Lecture 12: Numerical Methods for Partial Differential Equations
Objectives
- Introduction
- Second Order PDE Classification
- Initial and Boundary Conditions
- Black-Scholes Equation
- Finite Difference Methods for Solving PDEs
- Discretization
- Finite Difference Methods
- The Explicit Methods
- The Implicit Methods
- The Crank-Nicholson Method
- Consistency, Stability and Convergence
- Numerical Examples
- Vanilla European Call
- Up-And-Out Barrier Call
Introduction
- In finance, most partial differential equations (PDE) we encounter are of the form
$$ \renewcommand{PDut}{\frac{\partial u}{\partial t}} \renewcommand{PDux}{\frac{\partial u}{\partial x}} \renewcommand{PDutt}{\frac{\partial ^2u}{\partial t^2}} \renewcommand{PDuxx}{\frac{\partial ^2u}{\partial x^2}} \renewcommand{PDuyy}{\frac{\partial ^2u}{\partial y^2}} \large{ a(x,t)\PDutt + 2b(x,t)\frac{\partial ^2u}{\partial t\partial x} + c(x,t)\PDuxx + d(x,t)\PDut + e(x,t)\PDux = f(t,x,u) } $$
- Classified into: Hyperbolic, Parabolic and Elliptic
- In general, the different types of equations make a big difference in how the solutions behave and
- On how we can solve them more effectively
Classification
Hyperbolic
$b^2(x,t) - a(x,t)c(x,t) > 0 $
$\;$
The canonical form:
$$ \large{ \PDutt = c^2 \PDuxx } $$
- Mostly referred to as the Wave equation
Parabolic
$b^2(x,t) - a(x,t)c(x,t) = 0 $
$\;$
The canonical form:
$$ \large{ \PDut = d \;\PDuxx } $$
- Mostly referred to as the Heat equation
Elliptic
$b^2(x,y) - a(x,y)c(x,y) < 0 $
$\;$
The canonical form:
$$ \large{ \PDuxx + \PDuyy = 0 } $$
- Mostly referred to as the Laplace or Poisson equation. The solutions are Harmonic functions, describing e.g. the gravitational, electric potentials.
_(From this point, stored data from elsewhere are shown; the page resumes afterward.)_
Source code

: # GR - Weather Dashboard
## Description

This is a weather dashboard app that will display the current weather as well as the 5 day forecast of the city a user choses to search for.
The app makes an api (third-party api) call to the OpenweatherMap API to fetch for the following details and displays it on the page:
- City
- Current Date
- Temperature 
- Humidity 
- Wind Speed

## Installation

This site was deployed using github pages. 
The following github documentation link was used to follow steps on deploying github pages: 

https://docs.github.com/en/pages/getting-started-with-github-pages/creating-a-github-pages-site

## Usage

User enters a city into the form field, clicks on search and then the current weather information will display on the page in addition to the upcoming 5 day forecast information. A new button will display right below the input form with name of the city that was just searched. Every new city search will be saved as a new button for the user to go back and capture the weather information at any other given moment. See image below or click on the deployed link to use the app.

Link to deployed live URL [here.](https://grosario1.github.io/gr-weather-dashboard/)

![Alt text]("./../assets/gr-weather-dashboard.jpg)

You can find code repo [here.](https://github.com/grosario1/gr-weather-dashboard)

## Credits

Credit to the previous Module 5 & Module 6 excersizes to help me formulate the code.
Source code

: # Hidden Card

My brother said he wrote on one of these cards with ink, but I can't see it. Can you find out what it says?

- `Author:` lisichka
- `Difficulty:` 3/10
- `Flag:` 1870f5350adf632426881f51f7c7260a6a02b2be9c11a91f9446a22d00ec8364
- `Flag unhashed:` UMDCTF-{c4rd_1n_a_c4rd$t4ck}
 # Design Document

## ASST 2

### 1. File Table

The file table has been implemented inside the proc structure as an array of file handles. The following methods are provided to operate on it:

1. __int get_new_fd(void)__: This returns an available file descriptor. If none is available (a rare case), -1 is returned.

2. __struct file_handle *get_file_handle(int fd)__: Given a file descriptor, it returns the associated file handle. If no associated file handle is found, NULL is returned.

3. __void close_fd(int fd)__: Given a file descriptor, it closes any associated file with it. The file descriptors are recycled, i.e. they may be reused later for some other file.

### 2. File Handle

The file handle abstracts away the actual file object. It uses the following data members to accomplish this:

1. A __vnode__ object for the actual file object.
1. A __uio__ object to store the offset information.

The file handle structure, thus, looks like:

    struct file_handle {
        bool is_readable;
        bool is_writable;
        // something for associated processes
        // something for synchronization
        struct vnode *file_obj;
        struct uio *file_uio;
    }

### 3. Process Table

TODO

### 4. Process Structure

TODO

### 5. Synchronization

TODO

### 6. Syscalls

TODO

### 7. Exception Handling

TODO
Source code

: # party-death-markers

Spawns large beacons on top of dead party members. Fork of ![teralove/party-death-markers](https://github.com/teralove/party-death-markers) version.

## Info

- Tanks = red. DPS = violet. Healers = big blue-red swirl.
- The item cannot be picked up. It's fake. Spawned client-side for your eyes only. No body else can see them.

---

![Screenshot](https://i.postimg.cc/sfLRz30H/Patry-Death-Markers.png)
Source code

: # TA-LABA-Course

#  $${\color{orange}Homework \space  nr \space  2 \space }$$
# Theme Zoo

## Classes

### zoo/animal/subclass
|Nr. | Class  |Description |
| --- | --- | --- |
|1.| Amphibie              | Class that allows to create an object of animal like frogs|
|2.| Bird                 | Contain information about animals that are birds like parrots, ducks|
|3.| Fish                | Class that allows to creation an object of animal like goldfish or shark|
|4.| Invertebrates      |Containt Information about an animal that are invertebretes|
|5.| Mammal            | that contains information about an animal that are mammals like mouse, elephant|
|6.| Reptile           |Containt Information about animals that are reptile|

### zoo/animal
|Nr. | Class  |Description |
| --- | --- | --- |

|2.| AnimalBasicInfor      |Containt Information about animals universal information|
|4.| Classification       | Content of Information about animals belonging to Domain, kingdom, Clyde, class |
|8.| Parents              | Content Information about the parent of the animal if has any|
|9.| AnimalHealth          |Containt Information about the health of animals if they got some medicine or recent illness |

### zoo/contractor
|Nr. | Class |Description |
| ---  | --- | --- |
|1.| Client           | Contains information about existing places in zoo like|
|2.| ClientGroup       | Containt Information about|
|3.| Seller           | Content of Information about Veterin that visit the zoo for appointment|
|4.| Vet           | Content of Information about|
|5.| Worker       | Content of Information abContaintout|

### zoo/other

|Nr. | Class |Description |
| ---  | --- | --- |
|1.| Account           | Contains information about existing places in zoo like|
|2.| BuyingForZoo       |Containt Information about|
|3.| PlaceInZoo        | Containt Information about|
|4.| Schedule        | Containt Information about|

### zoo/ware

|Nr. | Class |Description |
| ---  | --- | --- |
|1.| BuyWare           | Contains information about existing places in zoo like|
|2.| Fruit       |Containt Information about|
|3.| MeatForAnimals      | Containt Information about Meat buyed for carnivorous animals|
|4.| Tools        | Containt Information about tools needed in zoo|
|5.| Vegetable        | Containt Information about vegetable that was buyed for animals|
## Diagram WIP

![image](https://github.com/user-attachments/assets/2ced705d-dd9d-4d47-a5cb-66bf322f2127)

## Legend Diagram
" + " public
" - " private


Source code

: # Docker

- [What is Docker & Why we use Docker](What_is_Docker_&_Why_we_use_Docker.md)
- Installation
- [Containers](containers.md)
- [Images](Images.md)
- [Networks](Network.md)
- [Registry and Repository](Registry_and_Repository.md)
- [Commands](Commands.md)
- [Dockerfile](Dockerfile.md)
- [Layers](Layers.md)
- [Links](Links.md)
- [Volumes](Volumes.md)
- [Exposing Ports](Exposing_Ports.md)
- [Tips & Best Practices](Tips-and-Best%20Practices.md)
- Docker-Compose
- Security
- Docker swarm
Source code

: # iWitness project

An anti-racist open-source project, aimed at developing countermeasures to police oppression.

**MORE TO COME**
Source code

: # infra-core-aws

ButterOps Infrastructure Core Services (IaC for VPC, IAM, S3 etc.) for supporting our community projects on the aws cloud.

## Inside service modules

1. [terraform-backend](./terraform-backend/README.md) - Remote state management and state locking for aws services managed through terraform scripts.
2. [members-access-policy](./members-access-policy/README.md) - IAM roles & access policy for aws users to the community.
Initial and Boundary Conditions
- Depending on the problem, we usually have initial conditions (IC)
$$ \large{ x(x, t=0) = u_0(x) } $$
- and/or boundary conditions (BC)
$$ \large{ a \; u + b\; \PDux = c, \;\forall \; x \in \partial Q, \;\forall \; t } $$
- and the BC is called Dirichlet if $b = 0$, Neumann if $a = 0$, and Robin otherwise .
Black-Scholes Equation
$$ \renewcommand{PDuS}{\frac{\partial u}{\partial S}} \renewcommand{PDuSS}{\frac{\partial ^2u}{\partial S^2}} \PDut + \frac{1}{2}\sigma^2S^2\PDuSS + rS\PDuS - ru = 0 $$
It belongs to the parabolic type, and can be converted into the standard Heat equation form by a change-of-variables
For European Call option, the "initial" (the payoff function) and boundary conditions are
\begin{aligned} &u(S,T) = \max(S-K, 0); \\ &u(0,t) = 0; \\ &u(S,t) = S - Ke^{-r(T-t)}, \;\mbox{as } \; S \rightarrow \infty \end{aligned}
- For European Put option, the "initial" (the payoff function) and boundary conditions are
\begin{aligned} \renewcommand{FDut}{\frac{u_{i,k+1}-u_{i,k}}{\triangle t}} \renewcommand{FDutb}{\frac{u_{i,k}-u_{i,k-1}}{\triangle t}} \renewcommand{FDutc}{\frac{u_{i,k+1}-u_{i,k-1}}{2\triangle t}} \renewcommand{FDutt}{\frac{u_{i,k+1}-2u_{i,k}+u_{i,k-1}}{\triangle t^2}} \renewcommand{FDux}{\frac{u_{i+1,k}-u_{i,k}}{\triangle x}} \renewcommand{FDuxb}{\frac{u_{i,k}-u_{i-1,k}}{\triangle x}} \renewcommand{FDuxc}{\frac{u_{i+1,k}-u_{i-1,k}}{2\triangle x}} \renewcommand{FDuxx}{\frac{u_{i+1,k}-2u_{i,k}+u_{i-1,k}}{\triangle x^2}} &u(S,T) = \max(K-S, 0); \\ &u(0,t) = Ke^{-r(T-t)}; \\ &u(S,t) = 0, \;\mbox{as } \; S \rightarrow \infty \end{aligned}
Finite Difference Methods for Solving PDEs
- Very rare that the PDEs have closed form solutions, in general, can only be solved numerically.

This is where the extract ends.